ORLANDO, Fla. -- It's been a little more than a week now since we last saw Dwight Howard, who, at the time, was agitated during the Orlando Magic's exit interviews when members of the local media asked him questions about his future.
He didn't want to talk about it. He became annoyed. Finally, he'd had enough, cut off the interviews and walked away into one of the most uncertain Magic off-seasons in history.
Let us hope Magic GM Otis Smith has more productive conversations with Dwight about his future than the Orlando media did.
Don't get me wrong, it's certainly understandable Dwight did not want to delve into his plans with the media only a day after the Magic were shockingly ousted from the first round of the playoffs. The wound of losing was still bleeding and hadn't had a chance to scab over. The fact that it was a loss to his hometown Atlanta Hawks was even more galling. Atlanta, after all, is the team Dwight grew up following. He remembers the Hawks as the perennially hapless franchise that has been irrelevant for generations.
Besides, Dwight is not obligated to tell the media what his mindset is and what his plans are. But, hopefully, he feels differently about Magic management. Hopefully, he feels a sense of obligation to tell Smith what he is thinking. Sooner rather than later.
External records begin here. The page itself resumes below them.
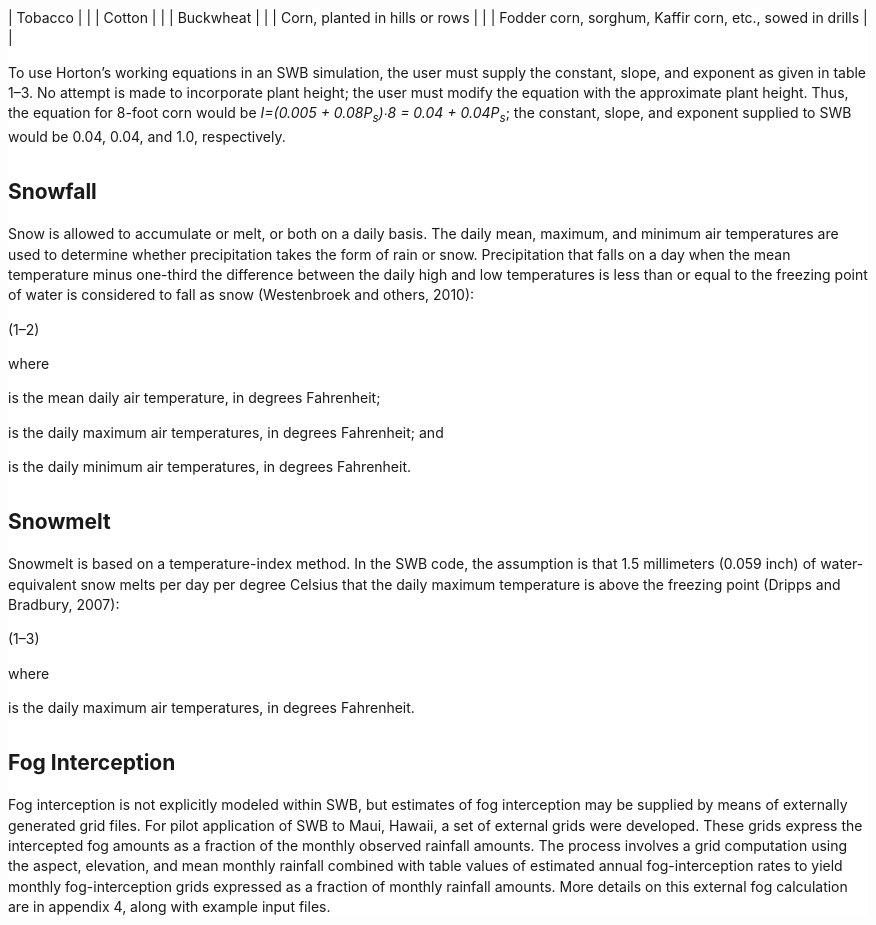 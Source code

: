 | Tobacco                                                  |                  |
| Cotton                                                   |                  |
| Buckwheat                                                |                  |
| Corn, planted in hills or rows                           |                  |
| Fodder corn, sorghum, Kaffir corn, etc., sowed in drills |                  |

To use Horton’s working equations in an SWB simulation, the user must
supply the constant, slope, and exponent as given in table 1–3. No
attempt is made to incorporate plant height; the user must modify the
equation with the approximate plant height. Thus, the equation for
8-foot corn would be *I=(0.005 + 0.08P<sub>s</sub>)∙8 = 0.04 +
0.04P<sub>s</sub>*; the constant, slope, and exponent supplied to SWB
would be 0.04, 0.04, and 1.0, respectively.

## Snowfall

Snow is allowed to accumulate or melt, or both on a daily basis. The
daily mean, maximum, and minimum air temperatures are used to determine
whether precipitation takes the form of rain or snow. Precipitation that
falls on a day when the mean temperature minus one-third the difference
between the daily high and low temperatures is less than or equal to the
freezing point of water is considered to fall as snow (Westenbroek and
others, 2010):

(1–2)

where

is the mean daily air temperature, in degrees Fahrenheit;

is the daily maximum air temperatures, in degrees Fahrenheit; and

is the daily minimum air temperatures, in degrees Fahrenheit.

## Snowmelt

Snowmelt is based on a temperature-index method. In the SWB code, the
assumption is that 1.5 millimeters (0.059 inch) of water-equivalent snow
melts per day per degree Celsius that the daily maximum temperature is
above the freezing point (Dripps and Bradbury, 2007):

(1–3)

where

is the daily maximum air temperatures, in degrees Fahrenheit.

## Fog Interception

Fog interception is not explicitly modeled within SWB, but estimates of
fog interception may be supplied by means of externally generated grid
files. For pilot application of SWB to Maui, Hawaii, a set of external
grids were developed. These grids express the intercepted fog amounts as
a fraction of the monthly observed rainfall amounts. The process
involves a grid computation using the aspect, elevation, and mean
monthly rainfall combined with table values of estimated annual
fog-interception rates to yield monthly fog-interception grids expressed
as a fraction of monthly rainfall amounts. More details on this external
fog calculation are in appendix 4, along with example input files.
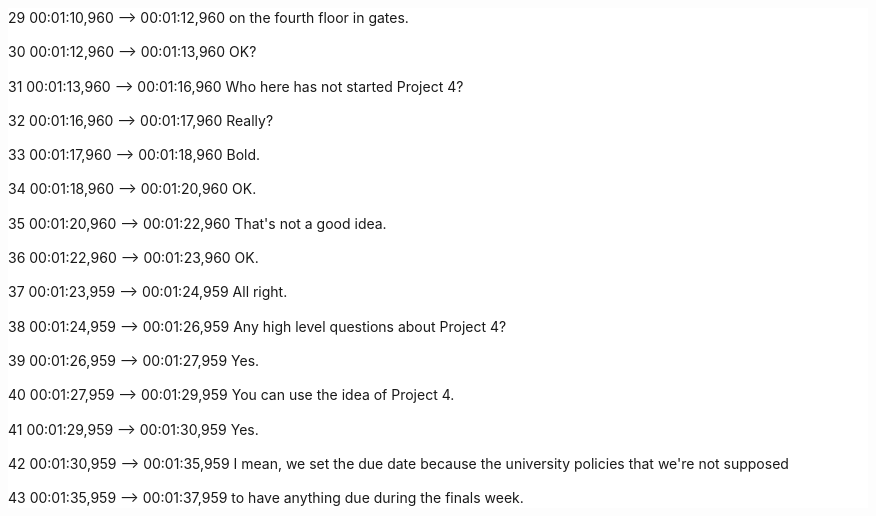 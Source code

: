 29
00:01:10,960 --> 00:01:12,960
on the fourth floor in gates.

30
00:01:12,960 --> 00:01:13,960
OK?

31
00:01:13,960 --> 00:01:16,960
Who here has not started Project 4?

32
00:01:16,960 --> 00:01:17,960
Really?

33
00:01:17,960 --> 00:01:18,960
Bold.

34
00:01:18,960 --> 00:01:20,960
OK.

35
00:01:20,960 --> 00:01:22,960
That's not a good idea.

36
00:01:22,960 --> 00:01:23,960
OK.

37
00:01:23,959 --> 00:01:24,959
All right.

38
00:01:24,959 --> 00:01:26,959
Any high level questions about Project 4?

39
00:01:26,959 --> 00:01:27,959
Yes.

40
00:01:27,959 --> 00:01:29,959
You can use the idea of Project 4.

41
00:01:29,959 --> 00:01:30,959
Yes.

42
00:01:30,959 --> 00:01:35,959
I mean, we set the due date because the university policies that we're not supposed

43
00:01:35,959 --> 00:01:37,959
to have anything due during the finals week.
In fact, every time Smith meets with Dwight, he should have Tom Petty and the Heartbreakers singing one of their most famous songs piped into the office:
"I need to know. I need to know.
"If you think you're gonna leave then you better say so."
Obviously, everybody in town -- fans, media, arena vendors, etc. -- hope Dwight stays. That is everybody's wish. But smart franchises hope for the best and prepare for the worst.
If Dwight wants to leave, then hopefully the Magic will press him to handle it like Carmelo Anthony did in Denver and not like LeBron James did in Cleveland.
Carmelo gave the Nuggets plenty of notice. He gave them a chance to shop him around and get something out of him. He didn't leave the franchise in total ruins like LeBron did. The Nuggets are still playoff-caliber. The Cavs were 19-63.
Dwight has the right to do whatever he wants. There's no rule that says he has to make his decision before his contract actually runs out after next season. He can leave the Magic wondering, waiting and worrying until the 11th hour if he wants, too. But I am confident he won't handle it so callously. He's not that type of guy. He says he loves the city and the fans of Orlando, which means he will leave the franchise in as good a shape as possible if he decides to leave.
That means giving Smith and team CEO Bob Vander Weide the heads-up this summer so they can proceed accordingly. That's not asking too much, is it?
I don't agree with those who say the Magic have to go out and add another superstar just to show Dwight they are serious about winning. The Magic have already shown they are serious about winning. They have the fifth-highest payroll in professional sports behind just two pro soccer teams from Spain, the New York Yankees and the Los Angeles Lakers. Yes, they've made some bad personnel decisions, but they have more than shown they are financially serious about winning.
Dwight knows this organization. He knows the supporting cast he has around him. He knows if decides to stay the Magic will do everything in their financial power to go get him another superstar.
But Dwight needs to make his decision first because, quite frankly, another superstar is not coming to Orlando unless Dwight is still here. He is the magnet that must attract another superstar. He must become like a college basketball coach and use his allure and charm to recruit a five-star prospect to join him in Orlando.
Let's be honest, why would a franchise point guard like Chris Paul or Deron Williams come to Orlando if Dwight is going to L.A.? This just in: Star players don't come to midsized markets unless they have a chance to win a championship. And, let's face it, the Magic, without Dwight, have no chance of winning a championship for years to come.
This might sound corny in this day and age of "The Decision" when athletes are looking for the maximum amount of exposure and Twitter followers, but Dwight needs to quickly tell the Magic his plans for this reason:
Because it is the noble, classy and right thing to do.